__YOUR ASSIGNMENT__. The lines to copy are those in the records below that hold the word "serve".

(Saved data entries)
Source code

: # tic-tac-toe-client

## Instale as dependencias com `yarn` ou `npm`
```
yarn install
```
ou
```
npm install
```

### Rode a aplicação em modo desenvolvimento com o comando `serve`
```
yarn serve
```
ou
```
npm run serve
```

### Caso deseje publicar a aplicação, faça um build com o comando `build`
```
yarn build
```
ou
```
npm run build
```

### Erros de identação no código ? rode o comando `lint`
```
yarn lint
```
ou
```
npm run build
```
* * *
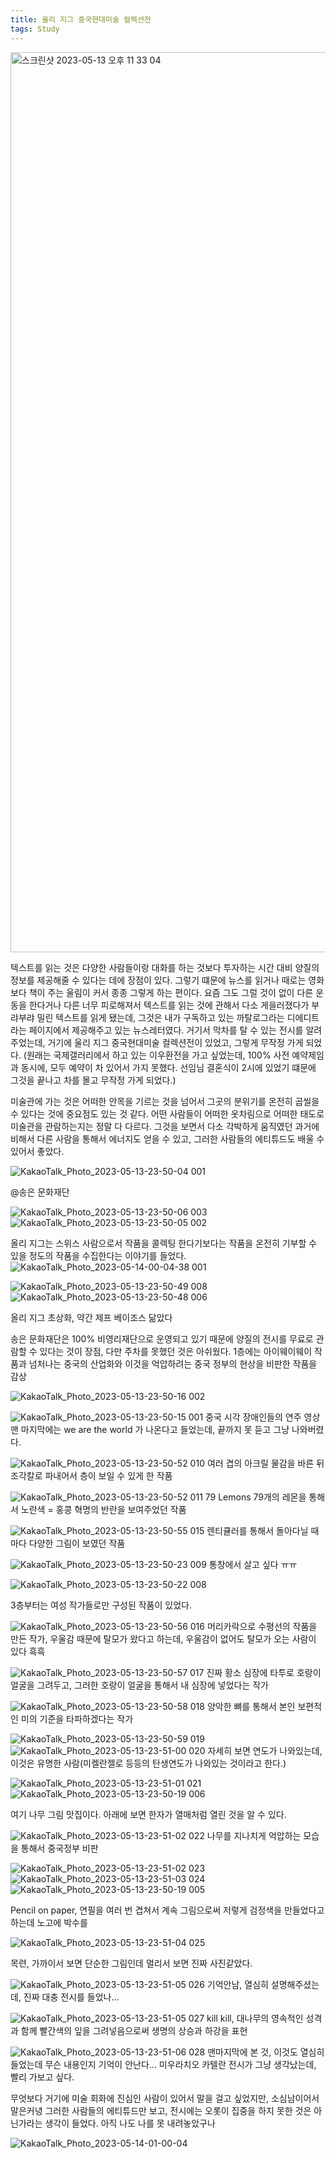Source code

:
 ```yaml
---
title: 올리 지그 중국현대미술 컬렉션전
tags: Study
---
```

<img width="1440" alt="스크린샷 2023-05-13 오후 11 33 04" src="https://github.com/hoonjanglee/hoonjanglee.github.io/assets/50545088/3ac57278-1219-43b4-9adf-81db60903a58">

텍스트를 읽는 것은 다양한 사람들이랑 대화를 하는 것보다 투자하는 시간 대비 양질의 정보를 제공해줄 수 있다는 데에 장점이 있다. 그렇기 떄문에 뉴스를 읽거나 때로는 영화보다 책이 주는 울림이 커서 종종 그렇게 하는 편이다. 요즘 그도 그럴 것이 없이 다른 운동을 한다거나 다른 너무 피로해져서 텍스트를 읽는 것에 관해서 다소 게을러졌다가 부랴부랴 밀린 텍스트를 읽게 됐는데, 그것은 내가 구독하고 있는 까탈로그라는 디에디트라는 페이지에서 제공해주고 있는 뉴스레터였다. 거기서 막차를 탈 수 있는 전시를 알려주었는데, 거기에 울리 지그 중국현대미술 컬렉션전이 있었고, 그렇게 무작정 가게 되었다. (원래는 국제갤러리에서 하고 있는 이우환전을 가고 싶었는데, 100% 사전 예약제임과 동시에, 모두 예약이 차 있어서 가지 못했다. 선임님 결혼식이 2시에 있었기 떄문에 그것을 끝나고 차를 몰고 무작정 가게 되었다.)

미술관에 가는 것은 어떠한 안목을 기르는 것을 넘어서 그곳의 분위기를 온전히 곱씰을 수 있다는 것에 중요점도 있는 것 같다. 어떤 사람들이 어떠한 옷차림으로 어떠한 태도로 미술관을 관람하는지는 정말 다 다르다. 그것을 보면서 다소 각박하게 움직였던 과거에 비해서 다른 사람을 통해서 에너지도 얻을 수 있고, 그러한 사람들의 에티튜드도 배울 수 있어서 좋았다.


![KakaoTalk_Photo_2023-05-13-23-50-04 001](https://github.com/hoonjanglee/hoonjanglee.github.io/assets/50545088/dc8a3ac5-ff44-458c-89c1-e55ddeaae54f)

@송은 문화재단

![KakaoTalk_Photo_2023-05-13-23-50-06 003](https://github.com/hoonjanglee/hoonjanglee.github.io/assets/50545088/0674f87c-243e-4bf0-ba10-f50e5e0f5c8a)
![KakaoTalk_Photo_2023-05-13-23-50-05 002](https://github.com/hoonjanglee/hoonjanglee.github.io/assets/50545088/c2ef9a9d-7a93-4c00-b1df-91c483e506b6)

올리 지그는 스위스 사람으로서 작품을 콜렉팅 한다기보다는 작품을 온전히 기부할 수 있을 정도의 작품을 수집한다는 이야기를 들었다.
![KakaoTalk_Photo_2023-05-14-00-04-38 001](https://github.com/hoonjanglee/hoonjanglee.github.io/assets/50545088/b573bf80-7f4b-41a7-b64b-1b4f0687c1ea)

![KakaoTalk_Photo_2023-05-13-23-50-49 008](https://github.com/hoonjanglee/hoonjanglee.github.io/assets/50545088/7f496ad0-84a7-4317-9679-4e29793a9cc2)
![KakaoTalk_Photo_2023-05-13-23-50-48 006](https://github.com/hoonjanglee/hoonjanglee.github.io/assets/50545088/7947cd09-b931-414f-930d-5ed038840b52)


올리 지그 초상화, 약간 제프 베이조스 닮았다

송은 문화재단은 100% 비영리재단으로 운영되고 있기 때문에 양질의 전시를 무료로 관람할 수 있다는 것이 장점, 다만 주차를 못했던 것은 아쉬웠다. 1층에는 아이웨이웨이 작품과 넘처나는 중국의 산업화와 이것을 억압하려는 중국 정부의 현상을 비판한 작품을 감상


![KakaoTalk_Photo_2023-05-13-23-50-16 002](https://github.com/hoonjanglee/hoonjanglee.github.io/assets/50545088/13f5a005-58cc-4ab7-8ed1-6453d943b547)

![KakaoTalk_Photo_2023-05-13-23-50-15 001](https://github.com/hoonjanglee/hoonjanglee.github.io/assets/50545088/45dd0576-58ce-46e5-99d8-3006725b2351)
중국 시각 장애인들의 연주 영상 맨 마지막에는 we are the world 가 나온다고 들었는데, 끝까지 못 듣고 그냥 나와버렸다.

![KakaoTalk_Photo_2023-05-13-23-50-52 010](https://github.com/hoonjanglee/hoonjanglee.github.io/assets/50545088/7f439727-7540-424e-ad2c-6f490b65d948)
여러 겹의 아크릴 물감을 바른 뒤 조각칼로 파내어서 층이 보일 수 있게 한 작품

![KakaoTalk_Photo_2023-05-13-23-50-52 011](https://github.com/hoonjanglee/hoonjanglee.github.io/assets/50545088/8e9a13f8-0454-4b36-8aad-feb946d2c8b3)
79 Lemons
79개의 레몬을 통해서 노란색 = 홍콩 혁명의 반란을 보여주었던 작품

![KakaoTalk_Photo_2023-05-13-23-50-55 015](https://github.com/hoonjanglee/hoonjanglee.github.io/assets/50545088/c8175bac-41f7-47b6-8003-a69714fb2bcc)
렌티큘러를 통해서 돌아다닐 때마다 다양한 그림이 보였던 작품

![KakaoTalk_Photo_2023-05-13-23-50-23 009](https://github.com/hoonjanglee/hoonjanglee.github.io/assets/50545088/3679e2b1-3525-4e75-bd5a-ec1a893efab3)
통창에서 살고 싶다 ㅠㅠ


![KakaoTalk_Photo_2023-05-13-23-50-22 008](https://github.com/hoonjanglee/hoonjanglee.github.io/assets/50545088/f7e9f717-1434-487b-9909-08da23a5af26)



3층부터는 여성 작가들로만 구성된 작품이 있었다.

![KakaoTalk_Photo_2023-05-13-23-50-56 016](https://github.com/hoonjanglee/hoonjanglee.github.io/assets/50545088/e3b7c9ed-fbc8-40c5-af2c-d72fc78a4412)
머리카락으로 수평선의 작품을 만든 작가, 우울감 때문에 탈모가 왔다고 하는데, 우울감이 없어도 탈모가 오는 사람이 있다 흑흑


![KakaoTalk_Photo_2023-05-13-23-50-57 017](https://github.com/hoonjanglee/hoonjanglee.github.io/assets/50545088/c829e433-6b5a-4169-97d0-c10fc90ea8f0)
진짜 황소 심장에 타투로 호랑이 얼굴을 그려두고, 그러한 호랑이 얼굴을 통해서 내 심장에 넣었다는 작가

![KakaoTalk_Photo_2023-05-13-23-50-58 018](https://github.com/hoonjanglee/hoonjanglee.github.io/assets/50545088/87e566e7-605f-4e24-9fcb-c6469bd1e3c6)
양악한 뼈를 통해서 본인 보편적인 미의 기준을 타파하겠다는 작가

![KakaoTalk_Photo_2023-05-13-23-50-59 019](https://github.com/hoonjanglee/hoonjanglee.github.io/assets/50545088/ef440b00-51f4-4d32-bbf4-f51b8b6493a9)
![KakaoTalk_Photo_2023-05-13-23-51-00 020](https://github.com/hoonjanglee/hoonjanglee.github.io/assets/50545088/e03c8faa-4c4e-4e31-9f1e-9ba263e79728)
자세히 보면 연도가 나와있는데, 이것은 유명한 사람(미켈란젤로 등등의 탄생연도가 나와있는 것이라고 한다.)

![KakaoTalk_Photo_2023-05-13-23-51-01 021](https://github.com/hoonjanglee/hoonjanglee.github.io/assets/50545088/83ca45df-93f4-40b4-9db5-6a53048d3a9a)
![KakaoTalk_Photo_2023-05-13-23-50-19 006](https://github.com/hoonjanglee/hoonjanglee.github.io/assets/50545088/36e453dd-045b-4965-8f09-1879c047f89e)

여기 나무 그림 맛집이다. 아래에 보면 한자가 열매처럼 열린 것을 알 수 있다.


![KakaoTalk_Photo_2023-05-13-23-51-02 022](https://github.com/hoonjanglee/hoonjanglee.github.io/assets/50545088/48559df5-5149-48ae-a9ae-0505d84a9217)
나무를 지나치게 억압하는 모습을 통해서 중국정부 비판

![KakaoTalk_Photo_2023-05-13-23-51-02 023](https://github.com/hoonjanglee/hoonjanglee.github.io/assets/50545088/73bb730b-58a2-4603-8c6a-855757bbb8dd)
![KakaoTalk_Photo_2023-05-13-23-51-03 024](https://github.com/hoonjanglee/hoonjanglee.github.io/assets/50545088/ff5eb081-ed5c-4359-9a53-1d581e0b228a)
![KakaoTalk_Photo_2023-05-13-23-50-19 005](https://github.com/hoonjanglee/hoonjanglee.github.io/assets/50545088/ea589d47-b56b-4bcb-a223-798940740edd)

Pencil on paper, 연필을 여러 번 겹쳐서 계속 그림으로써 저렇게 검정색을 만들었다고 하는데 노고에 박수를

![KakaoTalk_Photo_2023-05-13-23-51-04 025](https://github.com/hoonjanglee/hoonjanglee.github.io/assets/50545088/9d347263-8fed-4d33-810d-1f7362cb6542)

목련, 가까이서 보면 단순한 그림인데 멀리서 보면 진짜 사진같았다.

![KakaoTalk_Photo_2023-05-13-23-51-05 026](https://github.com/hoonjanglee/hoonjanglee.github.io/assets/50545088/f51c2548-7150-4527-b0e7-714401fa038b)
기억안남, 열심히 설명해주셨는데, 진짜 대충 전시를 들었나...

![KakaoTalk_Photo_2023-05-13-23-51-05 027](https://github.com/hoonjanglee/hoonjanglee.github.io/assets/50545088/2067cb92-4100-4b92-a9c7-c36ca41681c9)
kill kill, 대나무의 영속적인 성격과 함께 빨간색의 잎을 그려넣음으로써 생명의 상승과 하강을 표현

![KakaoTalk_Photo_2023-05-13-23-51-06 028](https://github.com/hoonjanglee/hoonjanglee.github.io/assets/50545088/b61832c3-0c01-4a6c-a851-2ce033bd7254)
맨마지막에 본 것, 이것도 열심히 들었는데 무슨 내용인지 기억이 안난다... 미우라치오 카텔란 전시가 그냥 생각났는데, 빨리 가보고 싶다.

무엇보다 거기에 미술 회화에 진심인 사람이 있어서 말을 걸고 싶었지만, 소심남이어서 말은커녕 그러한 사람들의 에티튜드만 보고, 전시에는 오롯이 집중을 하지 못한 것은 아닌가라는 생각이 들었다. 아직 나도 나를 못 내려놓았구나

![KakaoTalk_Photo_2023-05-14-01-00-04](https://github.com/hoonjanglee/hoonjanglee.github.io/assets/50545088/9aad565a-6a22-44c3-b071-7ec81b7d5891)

__RESPONSE TO THIS EXERCISE__.
### Rode a aplicação em modo desenvolvimento com o comando `serve`
yarn serve
npm run serve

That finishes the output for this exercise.